Add lzma.{encode,decode}_filter_properties().

2012-05-06 23:01:27 +02:00 · 2012-05-06 23:01:27 +02:00 · f55b329edc
parent 75d5d8c781
commit f55b329edc
4 changed files with 252 additions and 4 deletions
--- a/Doc/library/lzma.rst
+++ b/Doc/library/lzma.rst
@ -235,6 +235,32 @@ Miscellaneous
   feature set.
 .. function:: encode_filter_properties(filter)
   Return a :class:`bytes` object encoding the options (properties) of the
   filter specified by *filter* (a dictionary).
   *filter* is interpreted as a filter specifier, as described in
   :ref:`filter-chain-specs`.
   The returned data does not include the filter ID itself, only the options.
   This function is primarily of interest to users implementing custom file
   formats.
 .. function:: decode_filter_properties(filter_id, encoded_props)
   Return a dictionary describing a filter with ID *filter_id*, and options
   (properties) decoded from the :class:`bytes` object *encoded_props*.

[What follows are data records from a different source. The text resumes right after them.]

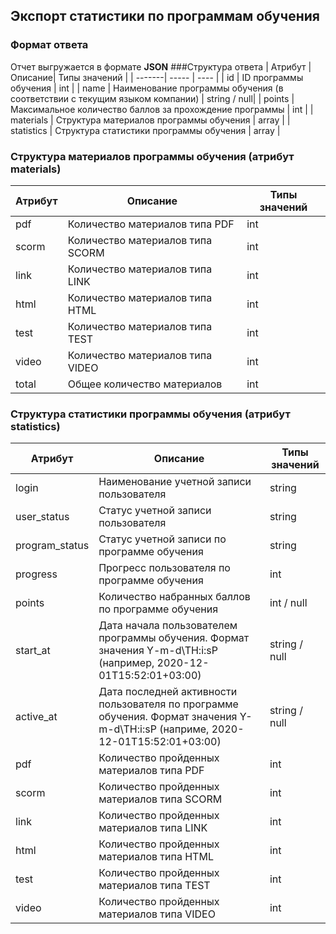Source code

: ## Экспорт статистики по программам обучения
### Формат ответа
Отчет выгружается в формате **JSON**
###Структура ответа
| Атрибут |Описание| Типы значений |
| -------| ----- | ---- |
| id | ID программы обучения | int |
| name | Наименование программы обучения (в соответствии с текущим языком компании) | string / null|
| points | Максимальное количество баллов за прохождение программы | int |
| materials | Структура материалов программы обучения | array |
| statistics | Структура статистики программы обучения | array |

### Структура материалов программы обучения (атрибут materials)
| Атрибут |Описание| Типы значений |
| -------| ----- | ---- |
| pdf | Количество материалов типа PDF | int |
| scorm | Количество материалов типа SCORM | int |
| link | Количество материалов типа LINK | int |
| html | Количество материалов типа HTML | int |
| test | Количество материалов типа TEST | int |
| video | Количество материалов типа VIDEO | int |
| total | Общее количество материалов | int |

### Структура статистики программы обучения (атрибут statistics)
| Атрибут |Описание| Типы значений |
| -------| ----- | ---- |
| login | Наименование учетной записи пользователя | string |
| user_status | Статус учетной записи пользователя | string |
| program_status | Статус учетной записи по программе обучения | string |
| progress | Прогресс пользователя по программе обучения | int |
| points | Количество набранных баллов по программе обучения | int / null |
| start_at | Дата начала пользователем программы обучения. Формат значения Y-m-d\TH:i:sP (например, 2020-12-01T15:52:01+03:00) | string / null |
| active_at | Дата последней активности пользователя по программе обучения. Формат значения Y-m-d\TH:i:sP (наприме, 2020-12-01T15:52:01+03:00) |  string / null |
| pdf | Количество пройденных материалов типа PDF | int |
| scorm | Количество пройденных материалов типа SCORM | int |
| link | Количество пройденных материалов типа LINK | int |
| html | Количество пройденных материалов типа HTML | int |
| test | Количество пройденных материалов типа TEST | int |
| video | Количество пройденных материалов типа VIDEO | int |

   The returned dictionary is a filter specifier, as described in
   :ref:`filter-chain-specs`.
   This function is primarily of interest to users implementing custom file
   formats.
 .. _filter-chain-specs:
 Specifying custom filter chains
--- a/Lib/lzma.py
+++ b/Lib/lzma.py
@ -19,6 +19,7 @@ __all__ = [
    "LZMACompressor", "LZMADecompressor", "LZMAFile", "LZMAError",
    "compress", "decompress", "check_is_supported",
    "encode_filter_properties", "decode_filter_properties",
 ]
 import io
--- a/Lib/test/test_lzma.py
+++ b/Lib/test/test_lzma.py
@ -944,6 +944,49 @@ class MiscellaneousTestCase(unittest.TestCase):
        # This value should not be a valid check ID.
        self.assertFalse(lzma.check_is_supported(lzma.CHECK_UNKNOWN))
    def test_encode_filter_properties(self):
        with self.assertRaises(TypeError):
            lzma.encode_filter_properties(b"not a dict")
        with self.assertRaises(ValueError):
            lzma.encode_filter_properties({"id": 0x100})
        with self.assertRaises(ValueError):
            lzma.encode_filter_properties({"id": lzma.FILTER_LZMA2, "junk": 12})
        with self.assertRaises(lzma.LZMAError):
            lzma.encode_filter_properties({"id": lzma.FILTER_DELTA,
                                           "dist": 9001})
        # Test with parameters used by zipfile module.
        props = lzma.encode_filter_properties({
                "id": lzma.FILTER_LZMA1,
                "pb": 2,
                "lp": 0,
                "lc": 3,
                "dict_size": 8 << 20,
            })
        self.assertEqual(props, b"]\x00\x00\x80\x00")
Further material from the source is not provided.